Once N. and her children had been moved to a well-equipped, protected apartment, Yad L'Achim workers became more familiar with the terrible situation of the children. They termed it "incomprehensible."

"With the patience of steel, and a supreme effort, the entire family was taken through extensive and intensive rehabilitation," explained Yad L'Achim officials. Social workers and other social service officials worked together to provide support.

After consultation it was also decided to move the children to religious boarding schools, "where educators gathered their spiritual strength for the purpose of getting them back on their feet and back into the light," said the organization.

The results culminated in last Thursday's Bar Mitzvah.

"The brothers and sisters looked like beautiful Jewish children; the words of Heaven are in their mouths, and awe of HaShem (G-d) is their Treasure," said Rabbi Alex Artovski, who ran the event.

The Bar Mitzvah boy was equally moved, especially when it came time to wrap the long leather straps of his tefillin around his arm and his head, and say, "I will forever to You be betrothed."

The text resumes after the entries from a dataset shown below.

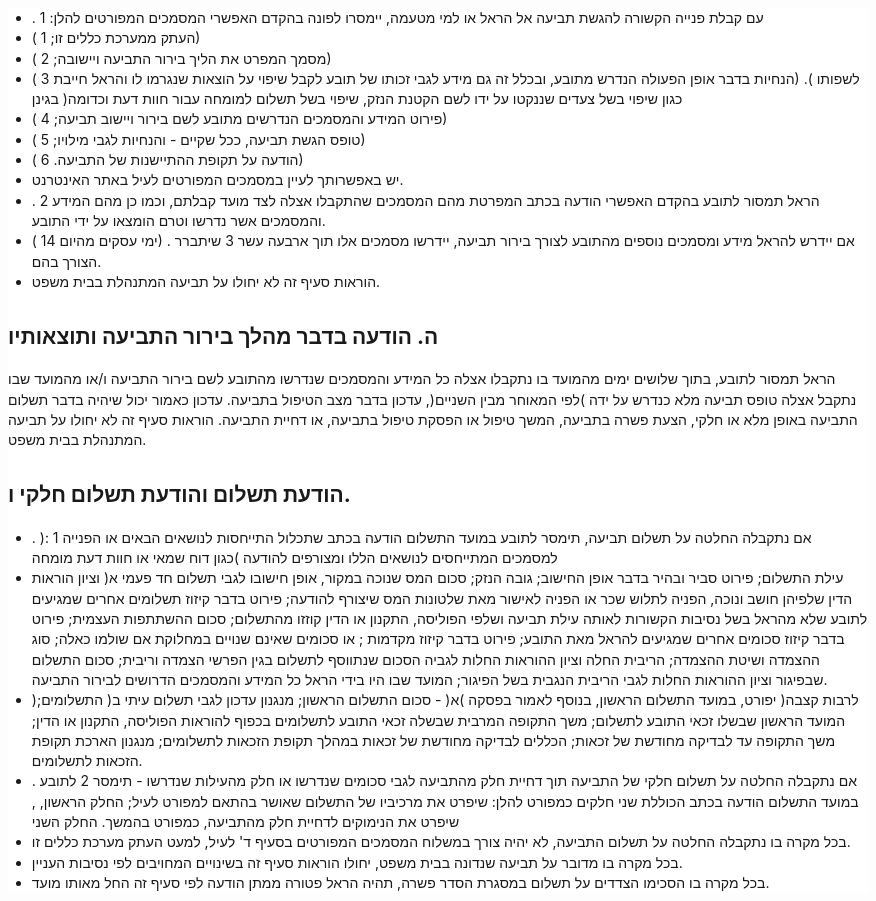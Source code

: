 - .  עם קבלת פנייה הקשורה להגשת תביעה אל הראל או למי מטעמה, יימסרו לפונה בהקדם האפשרי המסמכים המפורטים להלן: 1
- ( העתק ממערכת כללים זו; 1)
- ( מסמך המפרט את הליך בירור התביעה ויישובה; 2)
- ( הנחיות בדבר אופן הפעולה הנדרש מתובע, ובכלל זה גם מידע לגבי זכותו של תובע לקבל שיפוי על הוצאות שנגרמו לו והראל חייבת 3) .( לשפותו בגינן )כגון שיפוי בשל צעדים שננקטו על ידו לשם הקטנת הנזק, שיפוי בשל תשלום למומחה עבור חוות דעת וכדומה
- ( פירוט המידע והמסמכים הנדרשים מתובע לשם בירור ויישוב תביעה; 4)
- ( טופס הגשת תביעה, ככל שקיים - והנחיות לגבי מילויו; 5)
- ( הודעה על תקופת ההתיישנות של התביעה. 6)
- יש באפשרותך לעיין במסמכים המפורטים לעיל באתר האינטרנט.
- .  הראל תמסור לתובע בהקדם האפשרי הודעה בכתב המפרטת מהם המסמכים שהתקבלו אצלה לצד מועד קבלתם, וכמו כן מהם המידע 2 והמסמכים אשר נדרשו וטרם הומצאו על ידי התובע.
- ( ימי עסקים מהיום 14) .  אם יידרש להראל מידע ומסמכים נוספים מהתובע לצורך בירור תביעה, יידרשו מסמכים אלו תוך ארבעה עשר 3 שיתברר הצורך בהם.
- הוראות סעיף זה לא יחולו על תביעה המתנהלת בבית משפט.



## ה.  הודעה בדבר מהלך בירור התביעה ותוצאותיו

הראל תמסור לתובע, בתוך שלושים ימים מהמועד בו נתקבלו אצלה כל המידע והמסמכים שנדרשו מהתובע לשם בירור התביעה  ו/או מהמועד שבו נתקבל אצלה טופס תביעה מלא כנדרש על ידה )לפי המאוחר מבין השניים(, עדכון בדבר מצב הטיפול בתביעה. עדכון כאמור יכול שיהיה בדבר תשלום התביעה באופן מלא או חלקי, הצעת פשרה בתביעה, המשך טיפול או הפסקת טיפול בתביעה, או דחיית התביעה. הוראות סעיף זה לא יחולו על תביעה המתנהלת בבית משפט.

## הודעת תשלום והודעת תשלום חלקי ו.

- .  אם נתקבלה החלטה על תשלום תביעה, תימסר לתובע במועד התשלום הודעה בכתב שתכלול התייחסות לנושאים הבאים או הפנייה 1 :( למסמכים המתייחסים לנושאים הללו ומצורפים להודעה )כגון דוח שמאי או חוות דעת מומחה
- עילת התשלום; פירוט סביר ובהיר בדבר אופן החישוב; גובה הנזק; סכום המס שנוכה במקור, אופן חישובו לגבי תשלום חד פעמי א( וציון הוראות הדין שלפיהן חושב ונוכה, הפניה לתלוש שכר או הפניה לאישור מאת שלטונות המס שיצורף להודעה; פירוט בדבר קיזוז תשלומים אחרים שמגיעים לתובע שלא מהראל בשל נסיבות הקשורות לאותה עילת תביעה ושלפי הפוליסה, התקנון או הדין קוזזו מהתשלום; סכום ההשתתפות העצמית; פירוט בדבר קיזוז סכומים אחרים שמגיעים להראל מאת התובע; פירוט בדבר קיזוז מקדמות ; או סכומים שאינם שנויים במחלוקת אם שולמו כאלה; סוג ההצמדה ושיטת ההצמדה; הריבית החלה וציון ההוראות החלות לגביה הסכום שנתווסף לתשלום בגין הפרשי הצמדה וריבית; סכום התשלום שבפיגור וציון ההוראות החלות לגבי הריבית הנגבית בשל הפיגור; המועד שבו היו בידי הראל כל המידע והמסמכים הדרושים לבירור התביעה.
- )לרבות קצבה( יפורט, במועד התשלום הראשון, בנוסף לאמור בפסקה )א( - סכום התשלום הראשון; מנגנון עדכון לגבי תשלום עיתי ב( התשלומים; המועד הראשון שבשלו זכאי התובע לתשלום; משך התקופה המרבית שבשלה זכאי התובע לתשלומים בכפוף להוראות הפוליסה, התקנון או הדין; משך התקופה עד לבדיקה מחודשת של זכאות; הכללים לבדיקה מחודשת של זכאות במהלך תקופת הזכאות לתשלומים; מנגנון הארכת תקופת הזכאות לתשלומים.
- .  אם נתקבלה החלטה על תשלום חלקי של התביעה תוך דחיית חלק מהתביעה לגבי סכומים שנדרשו או חלק מהעילות שנדרשו - תימסר 2 לתובע במועד התשלום הודעה בכתב הכוללת שני חלקים כמפורט להלן: שיפרט את מרכיביו של התשלום שאושר בהתאם למפורט לעיל; החלק הראשון, , שיפרט את הנימוקים לדחיית חלק מהתביעה, כמפורט בהמשך. החלק השני
- בכל מקרה בו נתקבלה החלטה על תשלום התביעה, לא יהיה צורך במשלוח המסמכים המפורטים בסעיף ד' לעיל, למעט העתק מערכת כללים זו.
- בכל מקרה בו מדובר על תביעה שנדונה בבית משפט, יחולו הוראות סעיף זה בשינויים המחויבים לפי נסיבות העניין.
- בכל מקרה בו הסכימו הצדדים על תשלום במסגרת הסדר פשרה, תהיה הראל פטורה ממתן הודעה לפי סעיף זה החל מאותו מועד.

Excited family members leaped on the Yad L'Achim workers who had accompanied them through their difficult ordeal, thanking them for their new world, and all their assistance. When the Bar Mitzvah boy went up to the Torah, and proclaimed the words, "Who chose us from among the nations and gave us His Torah," not one eye remained dry.

Yad L'Achim director Rabbi Shalom Dov Lipshitz said, "The soul of the grandmother, who braved the horrors of the Holocaust, and stormed the Heavens in her anguish, today came with joy to witness her grandson going reverently up to the Torah, to see these happy moments."

Rabbi Lipshitz offered his wishes to the Bar Mitzvah boy that he grow up to marry and become a "glorious" Torah scholar, together with all of his brothers and sisters in the ways of Israel and his forefathers.